Par Jean Daspry, pseudonyme d’un haut fonctionnaire, ancien diplomate, Docteur en sciences politiques
« Vérité en deçà des Pyrénées, erreur au-delà ». Manifestement, les femmes diplomates militantes de la « diplomatie féministe » ignorent tant l’existence de cet adage que sa signification. Pire encore, elles ignorent la diversité du monde et l’essence de la diplomatie. Le monde n’est pas à l’image de l’Occident et de ses marottes sociétales.
La diplomatie consiste avant toute à comprendre l’autre et à ne pas lui imposer mordicus ses dadas prétendument universels. Pour ne l’avoir pas compris, la cheffe de la diplomatie allemande, Annalena Baerbock vient d’essuyer un superbe camouflet à Damas, camouflet qui était largement prévisible. Revenons d’abord sur la visite à Canossa du duo franco-allemand pour mieux appréhender le revers infligé aux diplomates féministes et à leur « diplomatie féministe »[1] lors de l’entretien avec le nouveau maître syrien ! Telle est la triste réalité dans ce qu’elle a de plus triviale.
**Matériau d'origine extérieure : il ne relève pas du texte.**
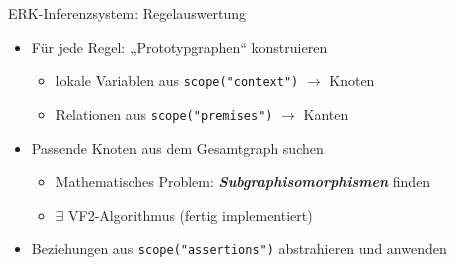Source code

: \documentclass[
	ngerman,
	10pt,				%
	aspectratio=169 	%
]{beamer}
\newcommand\py\lstinline
\begin{document}
\begin{frame}[fragile,label=erk7]{\large ERK-Inferenzsystem: Regelauswertung}

\begin{itemize}
 \item Für jede Regel: „Prototypgraphen“ konstruieren
 \begin{itemize}
  \item lokale Variablen aus \py{scope("context")} $\rightarrow$ Knoten
  \item Relationen aus \py{scope("premises")} $\rightarrow$ Kanten
 \end{itemize}
 
 \pause
 \bigskip
 \item Passende Knoten aus dem Gesamtgraph suchen
 \begin{itemize}
  \item Mathematisches Problem: \textbf{\textit{Subgraphisomorphismen}} finden
  \item $\exists$ VF2-Algorithmus (fertig implementiert)
 \end{itemize}
 
 \pause
 \bigskip
 \item Beziehungen aus \py|scope("assertions")| abstrahieren und anwenden


\end{itemize}



\end{frame}
  
\end{document}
LA VISITE À CANOSSA DU DUO FRANCO-ALLEMAND
Treize ans après la rupture des relations diplomatiques avec le régime de Bachar Al-Assad, trois semaines après la chute du dictateur suivie de l’arrivée au pouvoir d’un coalition conduite par Ahmed Al-Charaa (7-8 décembre 2024) et deux semaines après les déplacements d’envoyés spéciaux des deux pays in situ (17 décembre 2024), les ministres allemand et français des Affaires étrangères effectuent une visite inattendue en Syrie (3 janvier 2025). Celle-ci, première occidentale à Damas, est curieusement présentée comme se situant dans le cadre d’une mission sous mandat de l’Union européenne. L’on peine à comprendre l’urgence d’un tel déplacement au niveau ministériel pour rencontrer une équipe composée d’éléments classés comme « terroristes » par Bruxelles et Washington. Pour la justifier, chacun des deux ministres développe ses propres éléments de langage. Jean-Noël Barrot espère une « Syrie souveraine, stable et apaisée ». Il appelle une solution politique du problème kurde. Annalena Baerbock souhaite que la Syrie soit un État fonctionnel avec un contrôle sur l’ensemble du territoire. Elle souligne que l’Europe ne financera pas des structures islamistes. Les deux chefs de la diplomatie se retrouvent, pour affirmer haut et fort, que Berlin et Paris jugeront Hayat Tahrir Al-Cham (HTC) « sur ses actes ». Pour ce qui le concerne, le nouveau dirigeant syrien aurait promis de respecter les droits et libertés des minorités, de convoquer un dialogue national et d’adopter une nouvelle Constitution d’ici trois ans. Tout le monde sait, y compris chez les diplomates, que les promesses n’engagent que ceux qui y croient. Mais, un incident diplomatique a largement éclipsé le reste de cette étrange visite[2].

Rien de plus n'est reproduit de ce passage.